Oleh : Ubaydillah, AN
Jakarta, 28 September 2004
Ada
petunjuk dari hasil studi ilmiah yang bisa kita pilih sebagai rujukan
dalam mencerdaskan dan mengelola karyawan atau bawahan. Salah satu
laporan menyebutkan bahwa perusahaan yang menaikkan fasilitas kerja
sebanyak 10 % ternyata hanya mampu menciptakan kemajuan usaha sebesar 3 %
saja. Sementara bagi perusahaan yang menambah program peningkatan
karyawan sebanyak 10 % bisa menambah 8 % kemajuan.
Sebelumnya
pernah ada studi ilmiah yang pernah dilakukan oleh Jim Collins, penulis
buku Good to Great Company (Random House: 2001). Studi ini memang dari
awal difokuskan untuk meneliti seperti apakah perusahaan yang bergerak
dari level good (bagus) ke great (hebat) itu dalam memperlakukan
teknologi kerja.
Penelusuran
ke lapangan menghasilkan temuan bahwa salah satu ciri khas menonjol
perusahaan yang bergerak dari kualitas Good ke Great itu adalah
kemampuan mereka dalam menentukan teknologi yang cocok dengan
perkembangan perusahaan. Mereka tidak ikut-ikutan asal tambah teknologi
baru yang sebetulnya di lapangan kurang bermanfaat. Di sisi lain mereka
juga tidak ketinggalan teknologi yang sebetulnya dibutuhkan oleh
kemajuan kerja. Mereka menguasai teknologi tertentu yang benar-benar
dibutuhkan oleh pekerjaan yang secara riil ada.
Merujuk
pada kedua hasil temuan di atas, kira-kira salah satu materi tersirat
yang ingin disampaikan kepada kita adalah, bahwa menambah kemampuan SDM
sebenarnya lebih dibutuhkan demi kemajuan sebuah usaha ketimbang
menambah fasilitas kerja, meskipun perlu disadari bahwa menambah
kecanggihan fasilitas kantor pun juga penting.
Metode Alamiah
Terus terang
bahwa kalau kita bicara praktek di lapangan nampaknya masih terlalu
sangat sedikit kesadaran di kita akan pentingnya meningkat kualitas
karyawan.
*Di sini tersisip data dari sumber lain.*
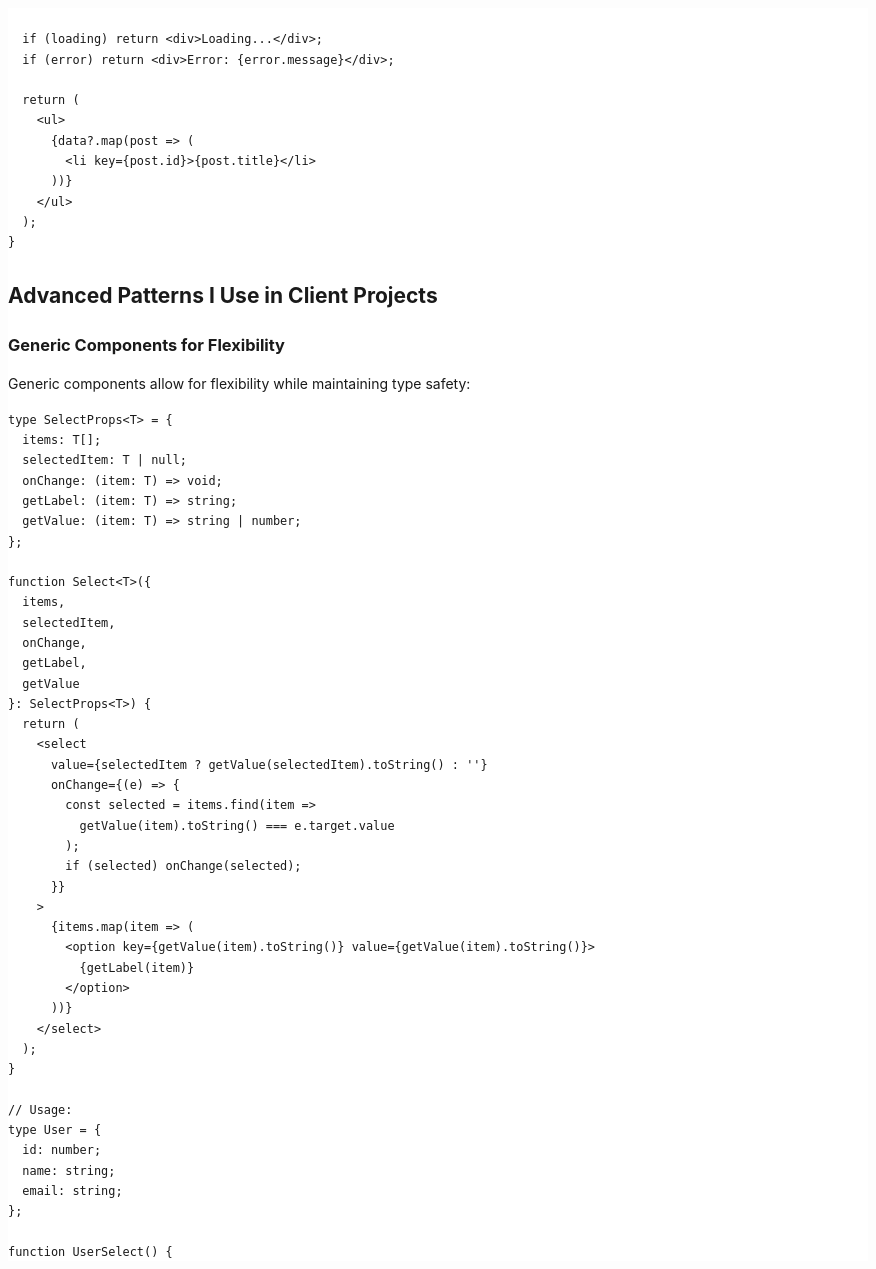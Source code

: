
 ```tsx
  
  if (loading) return <div>Loading...</div>;
  if (error) return <div>Error: {error.message}</div>;
  
  return (
    <ul>
      {data?.map(post => (
        <li key={post.id}>{post.title}</li>
      ))}
    </ul>
  );
}
```

## Advanced Patterns I Use in Client Projects

### Generic Components for Flexibility

Generic components allow for flexibility while maintaining type safety:

```tsx
type SelectProps<T> = {
  items: T[];
  selectedItem: T | null;
  onChange: (item: T) => void;
  getLabel: (item: T) => string;
  getValue: (item: T) => string | number;
};

function Select<T>({ 
  items, 
  selectedItem, 
  onChange, 
  getLabel, 
  getValue 
}: SelectProps<T>) {
  return (
    <select 
      value={selectedItem ? getValue(selectedItem).toString() : ''} 
      onChange={(e) => {
        const selected = items.find(item => 
          getValue(item).toString() === e.target.value
        );
        if (selected) onChange(selected);
      }}
    >
      {items.map(item => (
        <option key={getValue(item).toString()} value={getValue(item).toString()}>
          {getLabel(item)}
        </option>
      ))}
    </select>
  );
}

// Usage:
type User = {
  id: number;
  name: string;
  email: string;
};

function UserSelect() {
```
Di luar persoalan yang selalu kita kaitkan dengan keuntungan
(manfaat) yang tidak menjajikan bagi perusahaan, kekhawatiran akan
hengkangnya karyawan setelah "dipinterkan", dan efisiensi kerja yang
terganggu, memang ada masalah lain yang juga sering menjadi persoalan
tersendiri, yakni masalah adalah cost (biaya tinggi).
Meskipun
tidak bisa kita katakan seluruhnya, tetapi bisa kita pastikan bahwa
sebagian dari kita mengahadapi persoalan itu. Ada keinginan untuk
mengirim orang ke tempat pelatihan, pendidikan atau lokakarya, tetapi
apa daya cash perusahaan belum menunjukkan angka yang memungkinkan untuk
melakukan itu. Angka yang tidak mendukung ini bisa bermacam-macam
bentuknya: mulai dari angka yang dibuat-buat atau angka yang memang
benar-benar angka. Apa yang mungkin bisa kita lakukan andaikan saja
persoalan di atas itu terjadi pada kita padahal di satu sisi kondisi
usaha yang kita inginkan adalah terciptanya kemajuan orang-orang yang
kita miliki yang kalau bisa secepat mungkin terwujud?
Dalam
situasi seperti itu mungkin sudah saatnya kita melirik ke metode lain
yang juga pada akhirnya akan memiliki minus-plus yang sama atau hampir
sama jika kita bicara tentang esensi atau tujuan akhir suatu aktivitas
pendidikan dan pelatihan. Seperti kata Galileo, esensi pendidikan di
dunia ini adalah mengantarkan orang pada tingkat kesadaran yang semakin
tinggi akan dirinya (peranan, tugas, tanggung jawab, keunggulan, dst).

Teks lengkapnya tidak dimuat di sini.